--- Data under study Enclosed Below ---
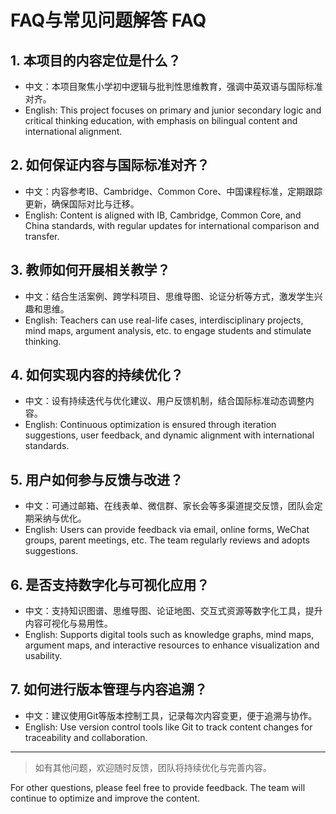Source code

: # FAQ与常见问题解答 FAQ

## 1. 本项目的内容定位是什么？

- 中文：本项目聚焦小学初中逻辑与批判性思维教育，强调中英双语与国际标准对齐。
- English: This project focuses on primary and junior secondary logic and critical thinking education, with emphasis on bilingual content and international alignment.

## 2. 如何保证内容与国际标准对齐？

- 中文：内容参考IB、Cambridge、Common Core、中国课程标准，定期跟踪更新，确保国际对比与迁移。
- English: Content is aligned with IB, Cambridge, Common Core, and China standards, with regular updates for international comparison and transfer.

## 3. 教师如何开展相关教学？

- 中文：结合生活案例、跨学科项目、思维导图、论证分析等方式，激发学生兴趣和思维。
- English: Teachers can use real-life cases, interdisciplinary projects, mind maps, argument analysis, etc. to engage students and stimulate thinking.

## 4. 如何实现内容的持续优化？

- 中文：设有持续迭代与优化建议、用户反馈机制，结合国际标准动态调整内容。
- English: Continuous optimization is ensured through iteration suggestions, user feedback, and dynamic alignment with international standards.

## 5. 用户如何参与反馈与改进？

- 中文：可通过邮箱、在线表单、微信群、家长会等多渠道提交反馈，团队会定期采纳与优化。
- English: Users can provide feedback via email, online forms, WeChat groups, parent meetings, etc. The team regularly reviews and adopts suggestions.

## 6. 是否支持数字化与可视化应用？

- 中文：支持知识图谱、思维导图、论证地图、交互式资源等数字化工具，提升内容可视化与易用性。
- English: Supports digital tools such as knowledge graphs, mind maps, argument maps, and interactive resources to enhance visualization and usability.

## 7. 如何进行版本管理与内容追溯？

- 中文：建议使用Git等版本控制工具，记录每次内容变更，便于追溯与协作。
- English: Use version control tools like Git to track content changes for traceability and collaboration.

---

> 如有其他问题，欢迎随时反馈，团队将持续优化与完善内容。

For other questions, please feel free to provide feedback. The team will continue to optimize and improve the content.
--- End of Enclosed Data under study ---
(Task item):
With the pictures left aside, write out all of the records above exactly.

(Task output):
Source code

: # FAQ与常见问题解答 FAQ

## 1. 本项目的内容定位是什么？

- 中文：本项目聚焦小学初中逻辑与批判性思维教育，强调中英双语与国际标准对齐。
- English: This project focuses on primary and junior secondary logic and critical thinking education, with emphasis on bilingual content and international alignment.

## 2. 如何保证内容与国际标准对齐？

- 中文：内容参考IB、Cambridge、Common Core、中国课程标准，定期跟踪更新，确保国际对比与迁移。
- English: Content is aligned with IB, Cambridge, Common Core, and China standards, with regular updates for international comparison and transfer.

## 3. 教师如何开展相关教学？

- 中文：结合生活案例、跨学科项目、思维导图、论证分析等方式，激发学生兴趣和思维。
- English: Teachers can use real-life cases, interdisciplinary projects, mind maps, argument analysis, etc. to engage students and stimulate thinking.

## 4. 如何实现内容的持续优化？

- 中文：设有持续迭代与优化建议、用户反馈机制，结合国际标准动态调整内容。
- English: Continuous optimization is ensured through iteration suggestions, user feedback, and dynamic alignment with international standards.

## 5. 用户如何参与反馈与改进？

- 中文：可通过邮箱、在线表单、微信群、家长会等多渠道提交反馈，团队会定期采纳与优化。
- English: Users can provide feedback via email, online forms, WeChat groups, parent meetings, etc. The team regularly reviews and adopts suggestions.

## 6. 是否支持数字化与可视化应用？

- 中文：支持知识图谱、思维导图、论证地图、交互式资源等数字化工具，提升内容可视化与易用性。
- English: Supports digital tools such as knowledge graphs, mind maps, argument maps, and interactive resources to enhance visualization and usability.

## 7. 如何进行版本管理与内容追溯？

- 中文：建议使用Git等版本控制工具，记录每次内容变更，便于追溯与协作。
- English: Use version control tools like Git to track content changes for traceability and collaboration.

---

> 如有其他问题，欢迎随时反馈，团队将持续优化与完善内容。

For other questions, please feel free to provide feedback. The team will continue to optimize and improve the content.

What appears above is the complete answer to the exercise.